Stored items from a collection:
=== Begin Enclosure ===
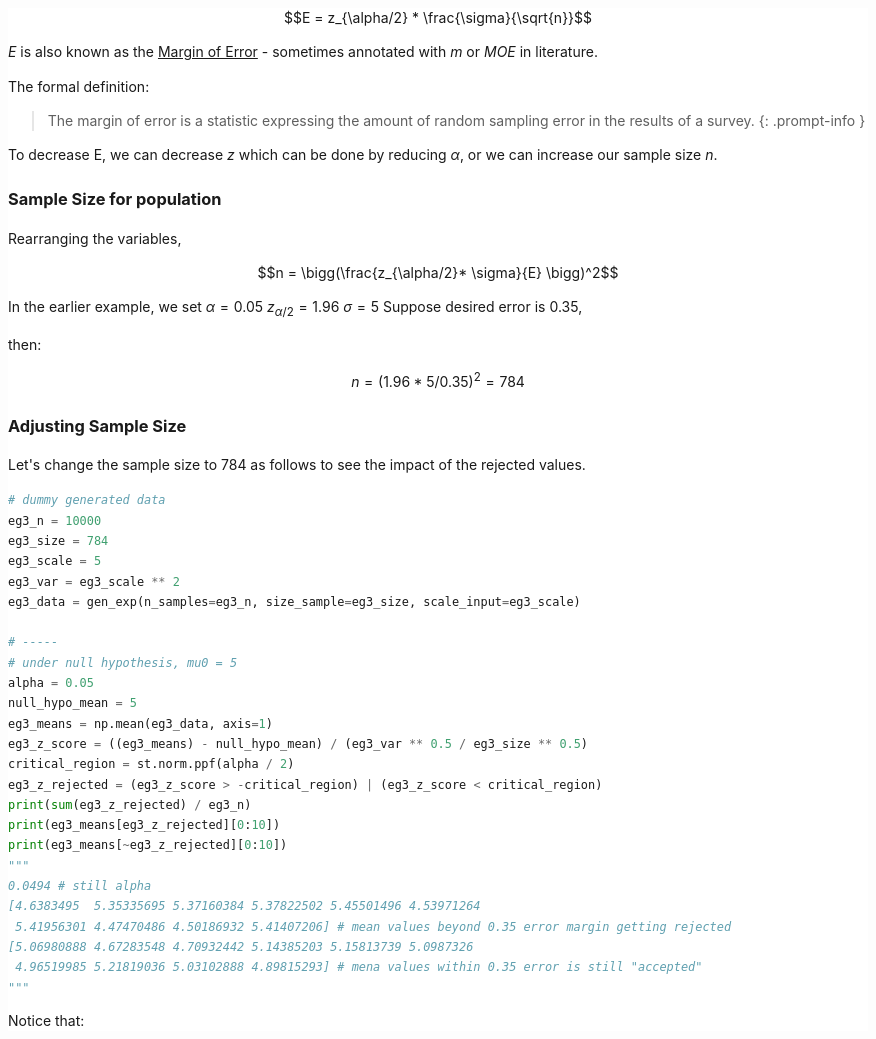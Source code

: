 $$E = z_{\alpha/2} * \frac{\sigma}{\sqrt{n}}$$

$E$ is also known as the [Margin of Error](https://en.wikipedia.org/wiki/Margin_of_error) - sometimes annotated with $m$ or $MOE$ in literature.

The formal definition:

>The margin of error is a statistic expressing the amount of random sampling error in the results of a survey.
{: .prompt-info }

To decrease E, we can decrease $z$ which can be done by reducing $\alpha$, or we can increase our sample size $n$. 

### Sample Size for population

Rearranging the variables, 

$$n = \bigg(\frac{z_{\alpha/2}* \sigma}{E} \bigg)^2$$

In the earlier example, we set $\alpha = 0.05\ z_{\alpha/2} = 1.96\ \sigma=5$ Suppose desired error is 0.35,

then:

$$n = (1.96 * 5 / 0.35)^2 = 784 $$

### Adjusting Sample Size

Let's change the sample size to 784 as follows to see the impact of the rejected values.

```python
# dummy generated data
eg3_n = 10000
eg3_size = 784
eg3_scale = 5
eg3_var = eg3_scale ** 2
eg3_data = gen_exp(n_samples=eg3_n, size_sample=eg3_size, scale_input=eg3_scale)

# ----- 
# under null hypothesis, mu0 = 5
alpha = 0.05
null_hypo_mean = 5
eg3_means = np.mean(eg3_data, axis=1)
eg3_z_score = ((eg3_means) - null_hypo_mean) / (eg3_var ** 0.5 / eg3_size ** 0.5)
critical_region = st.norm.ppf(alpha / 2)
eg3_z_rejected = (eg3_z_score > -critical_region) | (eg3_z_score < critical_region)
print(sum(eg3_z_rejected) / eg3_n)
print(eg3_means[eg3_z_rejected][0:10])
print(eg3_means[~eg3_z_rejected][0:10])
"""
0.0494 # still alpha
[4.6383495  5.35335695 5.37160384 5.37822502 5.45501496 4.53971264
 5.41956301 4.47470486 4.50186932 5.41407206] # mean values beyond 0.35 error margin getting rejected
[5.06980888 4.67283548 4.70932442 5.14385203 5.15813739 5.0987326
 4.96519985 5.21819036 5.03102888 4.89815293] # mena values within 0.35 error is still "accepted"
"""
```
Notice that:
=== End Enclosure ===
=== Begin Enclosure ===
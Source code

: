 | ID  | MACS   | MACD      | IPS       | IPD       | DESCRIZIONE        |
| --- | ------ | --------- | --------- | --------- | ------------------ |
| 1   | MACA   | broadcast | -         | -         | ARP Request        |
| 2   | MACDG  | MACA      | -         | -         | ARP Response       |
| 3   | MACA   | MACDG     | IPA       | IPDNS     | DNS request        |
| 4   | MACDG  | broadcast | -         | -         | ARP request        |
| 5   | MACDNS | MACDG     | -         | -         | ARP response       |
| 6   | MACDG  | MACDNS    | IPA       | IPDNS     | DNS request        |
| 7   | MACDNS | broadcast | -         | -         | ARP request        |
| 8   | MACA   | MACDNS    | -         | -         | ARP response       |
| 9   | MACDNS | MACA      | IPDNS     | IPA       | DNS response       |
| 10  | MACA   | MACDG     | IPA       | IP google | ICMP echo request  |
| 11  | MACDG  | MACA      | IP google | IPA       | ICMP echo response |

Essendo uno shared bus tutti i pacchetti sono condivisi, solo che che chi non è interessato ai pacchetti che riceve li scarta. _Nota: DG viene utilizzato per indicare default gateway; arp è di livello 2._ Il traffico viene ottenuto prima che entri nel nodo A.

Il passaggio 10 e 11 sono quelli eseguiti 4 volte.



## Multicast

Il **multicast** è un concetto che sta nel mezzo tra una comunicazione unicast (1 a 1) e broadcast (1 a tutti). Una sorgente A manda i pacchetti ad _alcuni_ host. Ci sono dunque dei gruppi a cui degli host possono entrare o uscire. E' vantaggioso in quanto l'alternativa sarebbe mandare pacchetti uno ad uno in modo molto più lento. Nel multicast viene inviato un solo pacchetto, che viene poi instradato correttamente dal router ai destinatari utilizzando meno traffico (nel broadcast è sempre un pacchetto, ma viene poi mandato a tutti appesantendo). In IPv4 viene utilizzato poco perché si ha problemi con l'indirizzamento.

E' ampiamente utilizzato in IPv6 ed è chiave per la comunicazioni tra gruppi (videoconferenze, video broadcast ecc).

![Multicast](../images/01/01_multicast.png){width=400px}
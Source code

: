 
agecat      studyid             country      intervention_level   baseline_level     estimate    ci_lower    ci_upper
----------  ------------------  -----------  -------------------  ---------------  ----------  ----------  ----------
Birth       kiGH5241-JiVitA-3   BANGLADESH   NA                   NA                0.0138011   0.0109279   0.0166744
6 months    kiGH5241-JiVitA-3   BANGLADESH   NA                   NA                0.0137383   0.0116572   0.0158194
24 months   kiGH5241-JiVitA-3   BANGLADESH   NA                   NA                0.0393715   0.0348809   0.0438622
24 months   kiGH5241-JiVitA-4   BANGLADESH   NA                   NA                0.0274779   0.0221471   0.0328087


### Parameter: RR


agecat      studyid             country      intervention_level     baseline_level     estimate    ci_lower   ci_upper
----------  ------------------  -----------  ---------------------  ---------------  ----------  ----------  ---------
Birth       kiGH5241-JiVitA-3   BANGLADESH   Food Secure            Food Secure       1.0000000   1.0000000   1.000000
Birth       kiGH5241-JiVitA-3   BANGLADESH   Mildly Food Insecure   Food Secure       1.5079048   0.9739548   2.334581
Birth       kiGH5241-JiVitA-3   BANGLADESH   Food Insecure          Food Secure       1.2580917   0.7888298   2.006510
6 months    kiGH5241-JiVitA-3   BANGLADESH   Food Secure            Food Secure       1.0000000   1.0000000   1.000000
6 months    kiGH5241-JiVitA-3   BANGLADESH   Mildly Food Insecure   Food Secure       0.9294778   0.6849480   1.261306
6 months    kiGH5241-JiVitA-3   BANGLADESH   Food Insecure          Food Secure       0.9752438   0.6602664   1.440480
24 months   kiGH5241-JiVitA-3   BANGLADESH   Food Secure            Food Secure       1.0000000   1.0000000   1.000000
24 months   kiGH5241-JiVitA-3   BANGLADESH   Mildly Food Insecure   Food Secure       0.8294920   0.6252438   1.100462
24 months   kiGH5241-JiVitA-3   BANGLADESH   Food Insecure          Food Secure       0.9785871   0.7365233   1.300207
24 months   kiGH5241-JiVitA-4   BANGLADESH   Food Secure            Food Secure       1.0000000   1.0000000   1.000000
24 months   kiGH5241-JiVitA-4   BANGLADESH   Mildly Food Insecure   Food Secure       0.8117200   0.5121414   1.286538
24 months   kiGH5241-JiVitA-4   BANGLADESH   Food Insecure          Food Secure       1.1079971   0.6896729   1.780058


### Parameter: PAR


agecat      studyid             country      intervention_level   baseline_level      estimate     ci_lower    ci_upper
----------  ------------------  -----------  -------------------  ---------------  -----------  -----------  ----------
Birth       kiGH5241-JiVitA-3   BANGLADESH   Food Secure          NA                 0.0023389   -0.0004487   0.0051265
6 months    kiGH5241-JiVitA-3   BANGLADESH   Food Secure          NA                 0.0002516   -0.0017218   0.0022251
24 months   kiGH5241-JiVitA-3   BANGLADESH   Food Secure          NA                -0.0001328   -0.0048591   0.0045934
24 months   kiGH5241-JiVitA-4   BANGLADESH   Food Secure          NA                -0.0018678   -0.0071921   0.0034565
=== End Enclosure ===
| Problem details |
Determine how many lines of the data above contain the string "values", and give the result with nothing else.

| Written answer |
3